Scan the entries for the word "brojZnamenki", and copy every line where it appears.

<<<<

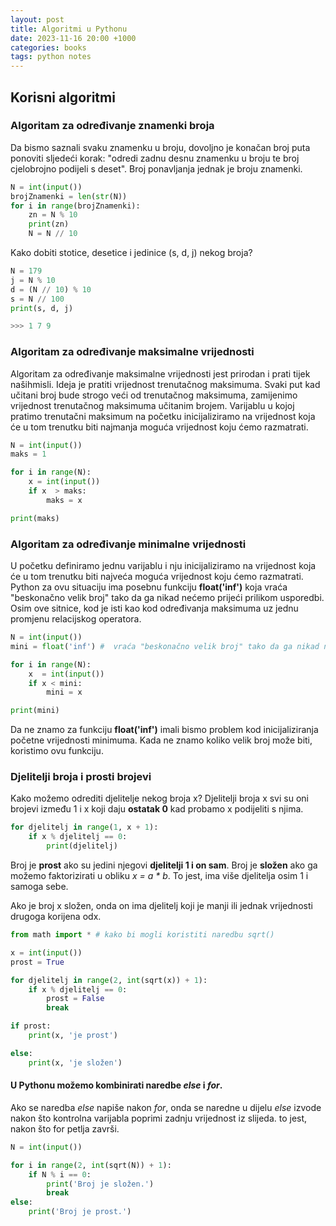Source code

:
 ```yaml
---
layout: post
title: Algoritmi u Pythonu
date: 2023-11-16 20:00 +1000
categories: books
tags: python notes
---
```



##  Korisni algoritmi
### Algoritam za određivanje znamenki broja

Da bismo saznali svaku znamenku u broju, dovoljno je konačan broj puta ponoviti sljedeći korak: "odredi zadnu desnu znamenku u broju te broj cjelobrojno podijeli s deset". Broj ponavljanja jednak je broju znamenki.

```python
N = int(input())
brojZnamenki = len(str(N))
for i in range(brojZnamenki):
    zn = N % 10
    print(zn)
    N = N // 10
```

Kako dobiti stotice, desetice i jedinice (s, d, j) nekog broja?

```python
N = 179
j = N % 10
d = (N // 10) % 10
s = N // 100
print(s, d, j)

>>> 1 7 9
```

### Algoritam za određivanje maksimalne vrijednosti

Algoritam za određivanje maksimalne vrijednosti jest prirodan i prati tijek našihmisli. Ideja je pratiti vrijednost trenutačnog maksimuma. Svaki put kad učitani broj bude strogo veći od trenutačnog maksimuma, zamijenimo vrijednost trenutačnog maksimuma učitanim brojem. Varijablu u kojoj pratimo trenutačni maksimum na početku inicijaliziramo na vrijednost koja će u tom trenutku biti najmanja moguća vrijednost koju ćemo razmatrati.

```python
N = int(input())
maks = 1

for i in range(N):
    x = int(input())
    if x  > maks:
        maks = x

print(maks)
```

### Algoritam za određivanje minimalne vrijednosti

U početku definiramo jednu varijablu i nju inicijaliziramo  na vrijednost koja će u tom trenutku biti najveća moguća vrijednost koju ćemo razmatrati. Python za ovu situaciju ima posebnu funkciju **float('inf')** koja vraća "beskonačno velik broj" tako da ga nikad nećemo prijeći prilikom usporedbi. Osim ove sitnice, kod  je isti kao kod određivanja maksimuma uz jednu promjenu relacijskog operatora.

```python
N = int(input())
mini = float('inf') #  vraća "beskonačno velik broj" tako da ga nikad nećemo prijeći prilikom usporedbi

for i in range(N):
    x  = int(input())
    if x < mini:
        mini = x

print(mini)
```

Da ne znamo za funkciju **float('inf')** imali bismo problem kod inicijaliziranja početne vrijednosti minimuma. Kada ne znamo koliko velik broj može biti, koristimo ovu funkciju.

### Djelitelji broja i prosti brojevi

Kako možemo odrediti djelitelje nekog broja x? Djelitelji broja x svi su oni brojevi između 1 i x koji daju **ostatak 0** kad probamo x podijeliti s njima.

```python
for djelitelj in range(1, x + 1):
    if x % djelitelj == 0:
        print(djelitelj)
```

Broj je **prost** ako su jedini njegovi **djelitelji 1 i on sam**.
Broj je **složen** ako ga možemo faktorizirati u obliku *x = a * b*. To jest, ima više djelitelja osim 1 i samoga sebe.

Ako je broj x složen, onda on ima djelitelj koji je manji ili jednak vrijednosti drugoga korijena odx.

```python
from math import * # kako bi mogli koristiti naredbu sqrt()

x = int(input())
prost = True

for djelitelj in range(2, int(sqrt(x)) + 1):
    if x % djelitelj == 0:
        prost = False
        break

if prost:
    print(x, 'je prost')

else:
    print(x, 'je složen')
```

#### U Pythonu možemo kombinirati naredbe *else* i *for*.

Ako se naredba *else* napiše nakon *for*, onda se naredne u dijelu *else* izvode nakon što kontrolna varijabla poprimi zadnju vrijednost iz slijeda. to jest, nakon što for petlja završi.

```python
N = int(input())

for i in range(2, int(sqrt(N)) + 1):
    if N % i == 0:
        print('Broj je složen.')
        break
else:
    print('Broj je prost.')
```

>>>>
<<<<

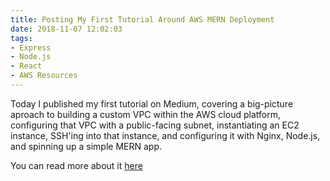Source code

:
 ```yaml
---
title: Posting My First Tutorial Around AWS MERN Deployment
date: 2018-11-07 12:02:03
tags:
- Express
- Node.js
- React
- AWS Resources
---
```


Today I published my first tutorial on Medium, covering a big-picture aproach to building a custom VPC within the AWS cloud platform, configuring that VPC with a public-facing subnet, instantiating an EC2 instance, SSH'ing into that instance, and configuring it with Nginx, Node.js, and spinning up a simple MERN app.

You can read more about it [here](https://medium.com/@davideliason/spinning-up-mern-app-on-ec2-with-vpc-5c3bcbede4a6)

>>>>

▶ **The answer**:
brojZnamenki = len(str(N))
for i in range(brojZnamenki):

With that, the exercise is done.